By Andy Potts – IIHF.com
The host nation reeled off four victories, culminating in a 3-2 win over Belgium on Saturday evening to clinch gold in Reykjavik. Georgia, which began the tournament with a surprise win over the Belgians, took silver and recorded its best ever result in IIHF play.
At the other end of the table, Mexico lost all four games and finishes last of the five teams. New Zealand was unable to compete due to Covid restrictions.
Ragnarsson denies Belgian forwards
Saturday’s showdown between top seed Belgium and host nation Iceland saw the Nordic country come into the game with a three-point advantage. After its 3-4 reverse against Georgia, Belgium needed to win by at least two goals against the undefeated Icelanders if it was to succeed in a three-way tie.
After an even first period, Belgium took lead in the second when Jacques de Ceuster potted his third goal of the tournament.
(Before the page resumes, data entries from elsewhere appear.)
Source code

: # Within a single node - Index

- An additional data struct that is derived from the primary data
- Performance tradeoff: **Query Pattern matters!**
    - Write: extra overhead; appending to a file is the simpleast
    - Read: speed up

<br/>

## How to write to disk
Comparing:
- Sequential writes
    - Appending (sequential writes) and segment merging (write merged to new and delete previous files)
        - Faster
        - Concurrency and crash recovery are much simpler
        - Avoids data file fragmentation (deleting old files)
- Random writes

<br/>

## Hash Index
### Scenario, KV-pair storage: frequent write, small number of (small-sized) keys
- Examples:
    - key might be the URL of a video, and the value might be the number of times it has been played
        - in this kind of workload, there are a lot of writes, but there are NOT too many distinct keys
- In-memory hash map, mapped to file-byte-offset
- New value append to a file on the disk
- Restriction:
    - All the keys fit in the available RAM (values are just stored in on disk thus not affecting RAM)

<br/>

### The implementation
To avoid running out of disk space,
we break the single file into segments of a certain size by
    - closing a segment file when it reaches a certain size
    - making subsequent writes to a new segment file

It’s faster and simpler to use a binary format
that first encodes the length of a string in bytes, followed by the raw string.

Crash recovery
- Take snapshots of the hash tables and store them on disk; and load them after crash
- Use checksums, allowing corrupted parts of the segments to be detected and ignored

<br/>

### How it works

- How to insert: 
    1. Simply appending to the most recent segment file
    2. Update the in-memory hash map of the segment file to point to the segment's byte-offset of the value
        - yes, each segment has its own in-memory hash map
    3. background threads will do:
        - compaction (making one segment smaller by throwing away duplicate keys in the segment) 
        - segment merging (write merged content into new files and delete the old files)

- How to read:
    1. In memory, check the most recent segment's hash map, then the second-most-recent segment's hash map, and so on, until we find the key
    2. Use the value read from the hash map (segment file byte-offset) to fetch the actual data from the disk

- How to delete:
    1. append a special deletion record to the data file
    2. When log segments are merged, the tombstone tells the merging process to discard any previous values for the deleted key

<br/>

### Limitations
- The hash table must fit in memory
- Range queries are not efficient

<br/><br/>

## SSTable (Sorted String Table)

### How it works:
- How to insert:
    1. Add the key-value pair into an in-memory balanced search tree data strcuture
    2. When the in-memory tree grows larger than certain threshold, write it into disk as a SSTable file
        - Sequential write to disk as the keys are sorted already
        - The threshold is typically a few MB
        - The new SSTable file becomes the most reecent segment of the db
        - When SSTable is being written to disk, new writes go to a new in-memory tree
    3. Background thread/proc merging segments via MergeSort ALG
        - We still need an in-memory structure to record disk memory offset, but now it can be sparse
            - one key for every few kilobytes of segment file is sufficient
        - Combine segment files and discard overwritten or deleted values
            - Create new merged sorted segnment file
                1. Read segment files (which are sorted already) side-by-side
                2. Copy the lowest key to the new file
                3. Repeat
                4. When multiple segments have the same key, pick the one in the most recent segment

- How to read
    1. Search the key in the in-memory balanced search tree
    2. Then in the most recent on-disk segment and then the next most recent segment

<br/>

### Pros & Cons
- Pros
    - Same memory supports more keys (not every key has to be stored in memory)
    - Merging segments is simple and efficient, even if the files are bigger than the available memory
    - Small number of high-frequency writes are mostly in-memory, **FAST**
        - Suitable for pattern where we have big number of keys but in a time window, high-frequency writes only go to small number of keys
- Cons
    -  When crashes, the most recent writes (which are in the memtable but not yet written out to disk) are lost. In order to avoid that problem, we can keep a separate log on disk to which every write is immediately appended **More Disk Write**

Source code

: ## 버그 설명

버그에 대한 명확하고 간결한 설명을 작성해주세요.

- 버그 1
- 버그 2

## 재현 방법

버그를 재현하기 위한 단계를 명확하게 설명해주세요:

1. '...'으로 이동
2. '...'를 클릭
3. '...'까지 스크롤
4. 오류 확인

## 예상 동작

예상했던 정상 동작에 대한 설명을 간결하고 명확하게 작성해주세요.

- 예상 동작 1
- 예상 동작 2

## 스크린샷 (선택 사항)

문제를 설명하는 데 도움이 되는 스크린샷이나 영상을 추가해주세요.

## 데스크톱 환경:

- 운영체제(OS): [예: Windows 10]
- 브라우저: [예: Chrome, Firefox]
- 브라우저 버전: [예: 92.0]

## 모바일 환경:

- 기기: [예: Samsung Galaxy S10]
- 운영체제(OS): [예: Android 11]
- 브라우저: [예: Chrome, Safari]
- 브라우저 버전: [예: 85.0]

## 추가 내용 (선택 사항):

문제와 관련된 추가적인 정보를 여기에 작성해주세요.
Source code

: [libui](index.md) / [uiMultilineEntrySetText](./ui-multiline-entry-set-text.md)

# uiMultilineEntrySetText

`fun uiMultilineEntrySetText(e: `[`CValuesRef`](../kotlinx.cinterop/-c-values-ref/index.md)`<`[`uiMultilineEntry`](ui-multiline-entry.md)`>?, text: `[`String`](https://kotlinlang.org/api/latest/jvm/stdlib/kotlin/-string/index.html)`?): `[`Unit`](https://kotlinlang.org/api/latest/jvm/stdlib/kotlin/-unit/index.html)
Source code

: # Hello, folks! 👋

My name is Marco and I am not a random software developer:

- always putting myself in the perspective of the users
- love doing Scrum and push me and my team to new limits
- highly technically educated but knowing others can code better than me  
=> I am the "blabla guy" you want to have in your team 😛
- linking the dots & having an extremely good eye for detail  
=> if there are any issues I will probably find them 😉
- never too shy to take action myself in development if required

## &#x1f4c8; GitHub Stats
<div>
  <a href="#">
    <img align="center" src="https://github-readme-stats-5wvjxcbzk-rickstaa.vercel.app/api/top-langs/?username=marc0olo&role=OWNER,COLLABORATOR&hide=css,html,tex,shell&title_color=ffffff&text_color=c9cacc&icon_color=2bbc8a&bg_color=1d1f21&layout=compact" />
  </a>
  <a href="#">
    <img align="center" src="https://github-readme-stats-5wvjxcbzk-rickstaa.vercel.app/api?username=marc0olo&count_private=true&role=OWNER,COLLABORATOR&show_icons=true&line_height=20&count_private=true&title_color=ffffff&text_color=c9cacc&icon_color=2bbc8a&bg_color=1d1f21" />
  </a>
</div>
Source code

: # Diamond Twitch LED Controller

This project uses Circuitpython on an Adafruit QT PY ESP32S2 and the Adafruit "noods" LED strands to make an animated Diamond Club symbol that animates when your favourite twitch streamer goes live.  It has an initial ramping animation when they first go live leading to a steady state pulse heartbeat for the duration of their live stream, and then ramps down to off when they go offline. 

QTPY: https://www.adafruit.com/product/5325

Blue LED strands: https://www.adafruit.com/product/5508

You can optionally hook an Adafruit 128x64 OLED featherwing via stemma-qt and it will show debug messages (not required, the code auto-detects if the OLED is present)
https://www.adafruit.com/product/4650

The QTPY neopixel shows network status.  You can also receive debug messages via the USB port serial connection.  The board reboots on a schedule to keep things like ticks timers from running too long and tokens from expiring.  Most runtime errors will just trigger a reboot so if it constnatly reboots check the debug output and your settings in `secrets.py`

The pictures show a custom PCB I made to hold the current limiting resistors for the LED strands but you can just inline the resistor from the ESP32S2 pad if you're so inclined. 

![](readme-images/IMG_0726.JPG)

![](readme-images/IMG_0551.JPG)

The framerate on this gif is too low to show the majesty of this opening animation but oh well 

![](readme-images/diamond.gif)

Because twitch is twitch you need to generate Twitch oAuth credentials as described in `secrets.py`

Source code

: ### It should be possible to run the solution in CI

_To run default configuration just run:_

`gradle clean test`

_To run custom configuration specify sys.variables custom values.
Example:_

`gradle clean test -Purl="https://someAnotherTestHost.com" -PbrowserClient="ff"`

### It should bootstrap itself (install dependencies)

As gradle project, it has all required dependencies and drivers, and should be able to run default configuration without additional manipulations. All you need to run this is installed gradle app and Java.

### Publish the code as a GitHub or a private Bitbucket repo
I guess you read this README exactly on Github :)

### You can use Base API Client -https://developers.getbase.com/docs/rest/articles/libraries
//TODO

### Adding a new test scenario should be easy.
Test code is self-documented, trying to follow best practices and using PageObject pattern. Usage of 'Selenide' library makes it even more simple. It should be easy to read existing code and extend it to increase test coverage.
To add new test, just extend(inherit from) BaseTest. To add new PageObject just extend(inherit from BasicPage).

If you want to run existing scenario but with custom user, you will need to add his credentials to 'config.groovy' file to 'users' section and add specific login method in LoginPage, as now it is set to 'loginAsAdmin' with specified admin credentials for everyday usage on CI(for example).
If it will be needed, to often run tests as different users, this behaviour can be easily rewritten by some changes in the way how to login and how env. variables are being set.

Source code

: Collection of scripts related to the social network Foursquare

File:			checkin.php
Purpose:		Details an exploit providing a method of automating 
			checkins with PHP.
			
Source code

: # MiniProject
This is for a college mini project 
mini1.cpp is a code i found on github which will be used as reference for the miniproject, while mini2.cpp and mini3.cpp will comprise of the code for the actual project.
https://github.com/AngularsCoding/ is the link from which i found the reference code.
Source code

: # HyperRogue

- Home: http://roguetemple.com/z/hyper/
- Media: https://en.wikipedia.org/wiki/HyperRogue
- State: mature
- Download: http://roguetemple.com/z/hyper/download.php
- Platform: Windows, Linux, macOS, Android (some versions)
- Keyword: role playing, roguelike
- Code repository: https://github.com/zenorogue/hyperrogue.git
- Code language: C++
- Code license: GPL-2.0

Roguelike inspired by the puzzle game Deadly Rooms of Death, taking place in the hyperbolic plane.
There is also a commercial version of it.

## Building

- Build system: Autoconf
Suddenly, Iceland’s grip on top spot looked less secure and Belgium was one marker away from assuming the lead. However, the home team responded with two goals in the middle frame to move ahead in the game and enliven the Laugardalur Arena crowd.
First, Gunnar Arason’s stretch pass sent Axel Orongan into the danger zone and he deked his way past a defender before beating Arne Waumans in the Belgian net. A needless foul by Hakon Magnusson put Iceland back under pressure, with Johann Ragnarsson called upon for a couple of big saves during the penalty kill, but late in the frame the host nation got in front. This time, it was a spectacular coast-to-coast effort from Halldor Skulason, who managed to squeeze the puck past Waumans just before his momentum sent him crashing into the net. The Belgians protested, claiming the frame was off its moorings before the puck crossed the line, but the officials awarded the goal.
Down, but not yet out, Belgium began the third period with a flurry of chances. The best of them went to Bryan Henry, who found himself clean through on Ragnarsson’s goal but could not find a way past the teenage goalie. Ragnarsson is rated as one of Iceland’s top prospects: this season he has been with Czech club Rytiri Vlasim in the country’s fourth league, gaining experience of junior and senior play in a country with a stronger hockey infrastructure than his native Reykjavik can offer. At this tournament he was deservedly named the top goaltender, thanks in no small part to his impressive performance against Belgium.
Ragnarsson finished the game with 44 saves; his opposite number Waumans faced just 26 shots. But Belgium was unable to find its way back into contention and a tripping call on Alec James handed Iceland the chance to finish the job. The home power play delivered: Orongan blasting home his second of the night from between the hash marks off Bjorn Sigurdarson’s feed. That wasn’t quite the end for Belgium: with 2:34 left on the clock, Frank Neven’s one-timer made it 2-3 as his team converted a power play chance. But there was no late drama as Iceland closed out the final minutes to secure its first gold medal in IIHF competition since winning Division 3 in 2006. Belgium, relegated from IIA in 2019, had to settle for bronze here.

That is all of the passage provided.